Novel Approaches to Monitoring Marine Debris and Associated Pelagic Ecosystems
Collecting comprehensive observations of marine debris and marine life in the pelagic ocean is tremendously difficult. Pelagic ecosystems contain diverse species, each having its own life cycle and each responding differently to changing environmental conditions. Interactions among species produce an even larger number of monitoring and research challenges. Similarly, marine debris objects vary broadly in their chemical (e.g., polymers, additives, and degree of degradation) and physical (e.g., size, geometry, and buoyancy) properties.
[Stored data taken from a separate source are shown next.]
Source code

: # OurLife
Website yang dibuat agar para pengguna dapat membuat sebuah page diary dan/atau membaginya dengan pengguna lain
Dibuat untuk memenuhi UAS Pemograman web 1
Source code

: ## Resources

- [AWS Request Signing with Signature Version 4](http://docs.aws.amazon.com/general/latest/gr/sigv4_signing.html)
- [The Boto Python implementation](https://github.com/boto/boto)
In addition to plastic, marine debris includes other artificial materials as well as debris linked directly to human activities (e.g., logging) or natural disasters (e.g., floods, hurricanes, or tsunamis).
Given limited scientific resources available in the open ocean and patchy distributions of marine debris items and pelagic species, it is critical to develop and implement effective observational tools that target specific scientific questions or applications, including the following:
- How much anthropogenic and natural debris is in the ocean?
- What are the physical and chemical compositions of the debris?
- What are the main sources, pathways, spatial patterns, and areas of impact on marine ecosystems?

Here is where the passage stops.